◆ Exercise prompt: Please transcribe exactly, and only, the lines of the data below between the line holding "Grandpa - [3D" and the line holding "Four Star Ball", inclusive.

"""

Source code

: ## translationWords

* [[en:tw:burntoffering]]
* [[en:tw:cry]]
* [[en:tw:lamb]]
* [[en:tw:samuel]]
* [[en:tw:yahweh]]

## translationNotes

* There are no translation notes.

"""
"""

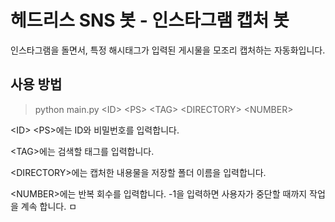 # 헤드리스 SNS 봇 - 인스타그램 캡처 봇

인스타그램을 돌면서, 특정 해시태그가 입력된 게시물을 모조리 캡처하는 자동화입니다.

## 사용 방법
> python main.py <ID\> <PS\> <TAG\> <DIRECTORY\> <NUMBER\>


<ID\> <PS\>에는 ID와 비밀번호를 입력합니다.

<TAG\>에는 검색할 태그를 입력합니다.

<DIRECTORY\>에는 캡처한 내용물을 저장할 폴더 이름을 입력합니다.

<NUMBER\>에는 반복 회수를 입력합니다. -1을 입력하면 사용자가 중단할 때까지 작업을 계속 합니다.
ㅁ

"""
"""

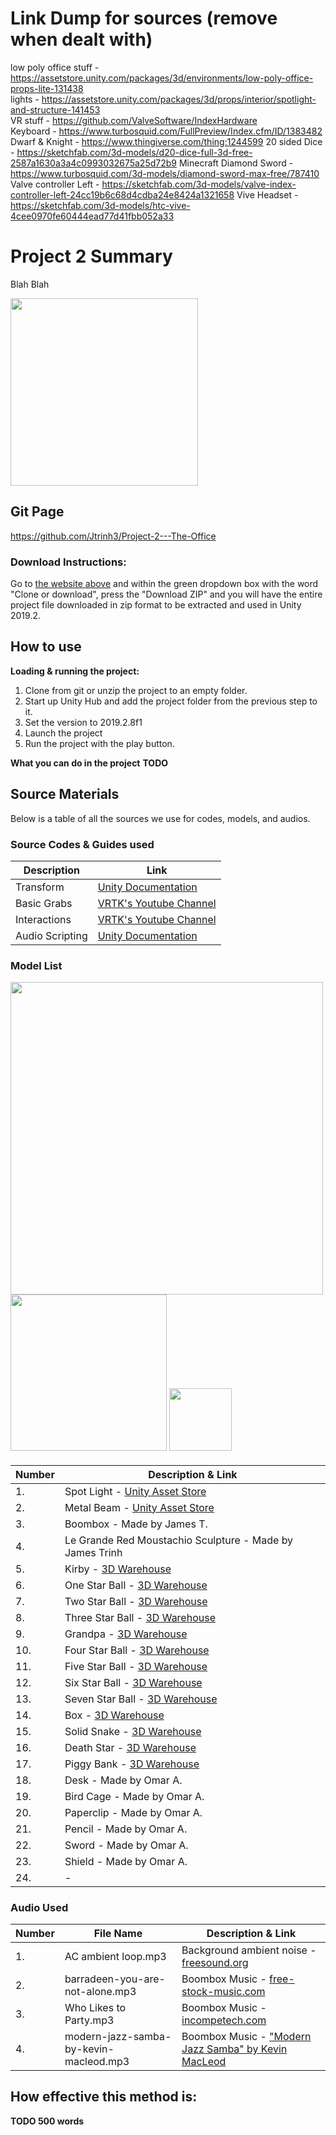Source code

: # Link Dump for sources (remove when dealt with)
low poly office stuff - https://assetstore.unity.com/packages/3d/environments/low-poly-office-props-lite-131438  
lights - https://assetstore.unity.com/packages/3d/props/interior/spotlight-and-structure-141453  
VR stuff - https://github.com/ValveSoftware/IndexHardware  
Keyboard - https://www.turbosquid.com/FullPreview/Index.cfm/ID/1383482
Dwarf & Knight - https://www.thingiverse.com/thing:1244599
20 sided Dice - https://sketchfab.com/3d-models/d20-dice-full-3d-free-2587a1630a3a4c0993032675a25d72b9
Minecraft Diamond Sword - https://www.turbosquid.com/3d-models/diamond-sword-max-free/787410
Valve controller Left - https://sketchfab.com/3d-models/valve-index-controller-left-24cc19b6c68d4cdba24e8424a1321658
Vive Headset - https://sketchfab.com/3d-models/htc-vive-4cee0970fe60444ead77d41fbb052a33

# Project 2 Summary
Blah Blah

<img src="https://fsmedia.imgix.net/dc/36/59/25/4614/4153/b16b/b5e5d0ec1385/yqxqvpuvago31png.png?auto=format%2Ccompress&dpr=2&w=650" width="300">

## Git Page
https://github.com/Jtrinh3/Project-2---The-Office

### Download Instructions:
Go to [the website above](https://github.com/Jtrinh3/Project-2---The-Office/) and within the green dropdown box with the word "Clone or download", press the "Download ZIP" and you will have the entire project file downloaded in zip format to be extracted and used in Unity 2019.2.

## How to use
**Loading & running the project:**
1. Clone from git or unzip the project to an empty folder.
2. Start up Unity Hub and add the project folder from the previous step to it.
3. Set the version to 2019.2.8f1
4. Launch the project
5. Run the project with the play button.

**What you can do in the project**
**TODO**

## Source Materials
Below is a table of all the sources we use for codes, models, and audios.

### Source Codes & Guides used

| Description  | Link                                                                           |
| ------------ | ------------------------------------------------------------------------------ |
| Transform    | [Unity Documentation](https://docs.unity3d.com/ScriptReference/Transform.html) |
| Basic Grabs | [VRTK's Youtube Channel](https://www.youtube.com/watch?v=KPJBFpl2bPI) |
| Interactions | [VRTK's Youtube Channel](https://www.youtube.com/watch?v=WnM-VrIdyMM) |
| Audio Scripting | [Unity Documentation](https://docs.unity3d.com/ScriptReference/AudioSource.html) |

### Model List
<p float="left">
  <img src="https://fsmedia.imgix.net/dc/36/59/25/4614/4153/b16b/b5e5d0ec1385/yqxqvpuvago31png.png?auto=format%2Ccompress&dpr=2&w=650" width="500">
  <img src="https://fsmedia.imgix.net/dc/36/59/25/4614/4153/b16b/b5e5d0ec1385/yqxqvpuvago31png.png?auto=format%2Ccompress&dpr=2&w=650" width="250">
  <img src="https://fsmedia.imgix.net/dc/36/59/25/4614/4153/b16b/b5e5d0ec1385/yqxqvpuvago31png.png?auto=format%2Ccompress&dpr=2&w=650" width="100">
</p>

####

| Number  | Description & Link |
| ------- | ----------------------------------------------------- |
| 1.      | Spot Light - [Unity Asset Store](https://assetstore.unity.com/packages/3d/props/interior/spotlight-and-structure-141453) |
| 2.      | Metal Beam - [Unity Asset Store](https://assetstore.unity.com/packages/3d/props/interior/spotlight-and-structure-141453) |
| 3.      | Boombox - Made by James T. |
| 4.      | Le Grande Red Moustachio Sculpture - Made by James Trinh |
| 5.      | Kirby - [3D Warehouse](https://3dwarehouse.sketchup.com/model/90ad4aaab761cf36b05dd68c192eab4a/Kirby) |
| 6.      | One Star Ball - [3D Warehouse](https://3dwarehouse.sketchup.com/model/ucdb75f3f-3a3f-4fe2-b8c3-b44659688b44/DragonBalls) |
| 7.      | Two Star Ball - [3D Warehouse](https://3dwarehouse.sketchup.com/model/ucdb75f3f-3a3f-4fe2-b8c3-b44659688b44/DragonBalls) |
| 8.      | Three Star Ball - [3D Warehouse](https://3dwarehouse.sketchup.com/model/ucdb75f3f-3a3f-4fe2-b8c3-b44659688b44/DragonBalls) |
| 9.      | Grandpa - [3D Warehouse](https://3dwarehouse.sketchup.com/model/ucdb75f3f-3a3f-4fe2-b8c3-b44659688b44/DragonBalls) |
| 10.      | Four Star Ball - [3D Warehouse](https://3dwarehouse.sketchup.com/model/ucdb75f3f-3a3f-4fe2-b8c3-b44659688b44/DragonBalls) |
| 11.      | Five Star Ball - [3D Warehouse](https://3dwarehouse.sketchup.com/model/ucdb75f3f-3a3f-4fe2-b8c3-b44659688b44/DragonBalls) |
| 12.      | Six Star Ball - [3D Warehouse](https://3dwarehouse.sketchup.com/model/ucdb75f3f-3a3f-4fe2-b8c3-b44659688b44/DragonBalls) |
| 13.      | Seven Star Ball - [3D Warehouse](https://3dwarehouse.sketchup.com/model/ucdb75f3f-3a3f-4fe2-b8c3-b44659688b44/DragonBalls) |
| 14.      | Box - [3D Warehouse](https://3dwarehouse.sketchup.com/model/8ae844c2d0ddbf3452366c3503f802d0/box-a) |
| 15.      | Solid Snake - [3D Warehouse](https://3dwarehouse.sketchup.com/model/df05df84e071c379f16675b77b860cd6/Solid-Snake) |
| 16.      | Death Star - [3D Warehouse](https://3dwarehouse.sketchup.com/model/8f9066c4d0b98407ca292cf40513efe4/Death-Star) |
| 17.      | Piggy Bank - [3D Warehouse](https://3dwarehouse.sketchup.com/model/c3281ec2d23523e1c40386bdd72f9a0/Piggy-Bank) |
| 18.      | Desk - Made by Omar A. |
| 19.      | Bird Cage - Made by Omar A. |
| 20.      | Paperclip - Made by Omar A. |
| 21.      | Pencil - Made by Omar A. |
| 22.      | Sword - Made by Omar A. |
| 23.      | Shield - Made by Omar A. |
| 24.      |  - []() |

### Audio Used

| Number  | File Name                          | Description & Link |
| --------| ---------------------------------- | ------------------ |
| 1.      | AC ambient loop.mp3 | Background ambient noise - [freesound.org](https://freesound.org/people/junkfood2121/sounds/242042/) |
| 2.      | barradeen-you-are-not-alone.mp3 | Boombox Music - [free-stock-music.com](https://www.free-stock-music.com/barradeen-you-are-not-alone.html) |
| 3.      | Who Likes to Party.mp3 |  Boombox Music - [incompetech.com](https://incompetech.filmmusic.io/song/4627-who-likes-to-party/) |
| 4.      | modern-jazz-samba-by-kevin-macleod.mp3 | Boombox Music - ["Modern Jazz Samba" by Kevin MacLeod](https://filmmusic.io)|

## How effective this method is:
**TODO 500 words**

"""

◆ Solved problem:
| 9.      | Grandpa - [3D Warehouse](https://3dwarehouse.sketchup.com/model/ucdb75f3f-3a3f-4fe2-b8c3-b44659688b44/DragonBalls) |
| 10.      | Four Star Ball - [3D Warehouse](https://3dwarehouse.sketchup.com/model/ucdb75f3f-3a3f-4fe2-b8c3-b44659688b44/DragonBalls) |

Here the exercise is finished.